Work to complete » Print the listing once more, exactly as written.
..............................
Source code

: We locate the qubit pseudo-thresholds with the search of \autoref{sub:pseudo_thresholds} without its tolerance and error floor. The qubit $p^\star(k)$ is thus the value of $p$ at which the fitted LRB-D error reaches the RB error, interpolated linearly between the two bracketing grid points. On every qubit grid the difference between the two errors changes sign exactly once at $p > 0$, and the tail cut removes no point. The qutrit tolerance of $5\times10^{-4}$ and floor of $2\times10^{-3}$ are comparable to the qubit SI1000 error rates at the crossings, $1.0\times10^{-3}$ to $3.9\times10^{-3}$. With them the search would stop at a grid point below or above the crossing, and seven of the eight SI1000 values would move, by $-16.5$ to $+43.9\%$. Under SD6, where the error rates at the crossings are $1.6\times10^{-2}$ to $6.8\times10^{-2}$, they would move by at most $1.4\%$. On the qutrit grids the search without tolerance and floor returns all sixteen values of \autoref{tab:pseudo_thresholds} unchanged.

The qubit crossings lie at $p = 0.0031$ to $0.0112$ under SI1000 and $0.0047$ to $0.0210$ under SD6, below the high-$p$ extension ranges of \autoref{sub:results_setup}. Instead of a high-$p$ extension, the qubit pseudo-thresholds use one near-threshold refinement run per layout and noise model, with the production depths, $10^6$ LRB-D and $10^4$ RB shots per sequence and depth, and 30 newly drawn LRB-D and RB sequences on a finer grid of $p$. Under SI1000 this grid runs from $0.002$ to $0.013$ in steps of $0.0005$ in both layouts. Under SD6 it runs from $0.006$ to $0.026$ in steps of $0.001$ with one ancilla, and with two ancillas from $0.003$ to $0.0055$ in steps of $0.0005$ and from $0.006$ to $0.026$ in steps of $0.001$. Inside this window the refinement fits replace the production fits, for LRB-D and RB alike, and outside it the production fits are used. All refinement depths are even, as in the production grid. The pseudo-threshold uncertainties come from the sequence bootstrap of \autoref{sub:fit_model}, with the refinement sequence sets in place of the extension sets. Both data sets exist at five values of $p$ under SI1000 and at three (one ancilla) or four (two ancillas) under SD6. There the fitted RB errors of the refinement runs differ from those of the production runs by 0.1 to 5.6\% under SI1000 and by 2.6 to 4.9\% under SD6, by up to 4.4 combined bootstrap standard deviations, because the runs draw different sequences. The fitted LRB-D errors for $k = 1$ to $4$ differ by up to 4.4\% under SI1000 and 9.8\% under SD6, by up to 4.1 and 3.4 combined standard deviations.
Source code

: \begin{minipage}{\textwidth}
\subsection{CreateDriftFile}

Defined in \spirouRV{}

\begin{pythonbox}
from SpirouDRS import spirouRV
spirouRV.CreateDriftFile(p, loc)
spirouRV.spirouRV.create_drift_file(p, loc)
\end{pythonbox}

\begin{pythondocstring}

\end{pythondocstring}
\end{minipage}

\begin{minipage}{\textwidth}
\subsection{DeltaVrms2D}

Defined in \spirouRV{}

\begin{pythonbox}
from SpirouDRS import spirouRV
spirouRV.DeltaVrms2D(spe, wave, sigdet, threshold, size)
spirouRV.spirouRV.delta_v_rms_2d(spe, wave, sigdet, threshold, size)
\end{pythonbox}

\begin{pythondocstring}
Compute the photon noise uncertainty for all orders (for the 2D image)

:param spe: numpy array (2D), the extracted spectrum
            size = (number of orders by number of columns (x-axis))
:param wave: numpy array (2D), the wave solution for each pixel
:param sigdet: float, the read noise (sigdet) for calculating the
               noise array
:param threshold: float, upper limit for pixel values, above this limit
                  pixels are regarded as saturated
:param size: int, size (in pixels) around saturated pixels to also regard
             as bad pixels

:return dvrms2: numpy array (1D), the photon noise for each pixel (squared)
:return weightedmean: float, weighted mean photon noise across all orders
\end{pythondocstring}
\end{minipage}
..............................
Response below »
Source code

: We locate the qubit pseudo-thresholds with the search of \autoref{sub:pseudo_thresholds} without its tolerance and error floor. The qubit $p^\star(k)$ is thus the value of $p$ at which the fitted LRB-D error reaches the RB error, interpolated linearly between the two bracketing grid points. On every qubit grid the difference between the two errors changes sign exactly once at $p > 0$, and the tail cut removes no point. The qutrit tolerance of $5\times10^{-4}$ and floor of $2\times10^{-3}$ are comparable to the qubit SI1000 error rates at the crossings, $1.0\times10^{-3}$ to $3.9\times10^{-3}$. With them the search would stop at a grid point below or above the crossing, and seven of the eight SI1000 values would move, by $-16.5$ to $+43.9\%$. Under SD6, where the error rates at the crossings are $1.6\times10^{-2}$ to $6.8\times10^{-2}$, they would move by at most $1.4\%$. On the qutrit grids the search without tolerance and floor returns all sixteen values of \autoref{tab:pseudo_thresholds} unchanged.

The qubit crossings lie at $p = 0.0031$ to $0.0112$ under SI1000 and $0.0047$ to $0.0210$ under SD6, below the high-$p$ extension ranges of \autoref{sub:results_setup}. Instead of a high-$p$ extension, the qubit pseudo-thresholds use one near-threshold refinement run per layout and noise model, with the production depths, $10^6$ LRB-D and $10^4$ RB shots per sequence and depth, and 30 newly drawn LRB-D and RB sequences on a finer grid of $p$. Under SI1000 this grid runs from $0.002$ to $0.013$ in steps of $0.0005$ in both layouts. Under SD6 it runs from $0.006$ to $0.026$ in steps of $0.001$ with one ancilla, and with two ancillas from $0.003$ to $0.0055$ in steps of $0.0005$ and from $0.006$ to $0.026$ in steps of $0.001$. Inside this window the refinement fits replace the production fits, for LRB-D and RB alike, and outside it the production fits are used. All refinement depths are even, as in the production grid. The pseudo-threshold uncertainties come from the sequence bootstrap of \autoref{sub:fit_model}, with the refinement sequence sets in place of the extension sets. Both data sets exist at five values of $p$ under SI1000 and at three (one ancilla) or four (two ancillas) under SD6. There the fitted RB errors of the refinement runs differ from those of the production runs by 0.1 to 5.6\% under SI1000 and by 2.6 to 4.9\% under SD6, by up to 4.4 combined bootstrap standard deviations, because the runs draw different sequences. The fitted LRB-D errors for $k = 1$ to $4$ differ by up to 4.4\% under SI1000 and 9.8\% under SD6, by up to 4.1 and 3.4 combined standard deviations.
Source code

: \begin{minipage}{\textwidth}
\subsection{CreateDriftFile}

Defined in \spirouRV{}

\begin{pythonbox}
from SpirouDRS import spirouRV
spirouRV.CreateDriftFile(p, loc)
spirouRV.spirouRV.create_drift_file(p, loc)
\end{pythonbox}

\begin{pythondocstring}

\end{pythondocstring}
\end{minipage}

\begin{minipage}{\textwidth}
\subsection{DeltaVrms2D}

Defined in \spirouRV{}

\begin{pythonbox}
from SpirouDRS import spirouRV
spirouRV.DeltaVrms2D(spe, wave, sigdet, threshold, size)
spirouRV.spirouRV.delta_v_rms_2d(spe, wave, sigdet, threshold, size)
\end{pythonbox}

\begin{pythondocstring}
Compute the photon noise uncertainty for all orders (for the 2D image)

:param spe: numpy array (2D), the extracted spectrum
            size = (number of orders by number of columns (x-axis))
:param wave: numpy array (2D), the wave solution for each pixel
:param sigdet: float, the read noise (sigdet) for calculating the
               noise array
:param threshold: float, upper limit for pixel values, above this limit
                  pixels are regarded as saturated
:param size: int, size (in pixels) around saturated pixels to also regard
             as bad pixels

:return dvrms2: numpy array (1D), the photon noise for each pixel (squared)
:return weightedmean: float, weighted mean photon noise across all orders
\end{pythondocstring}
\end{minipage}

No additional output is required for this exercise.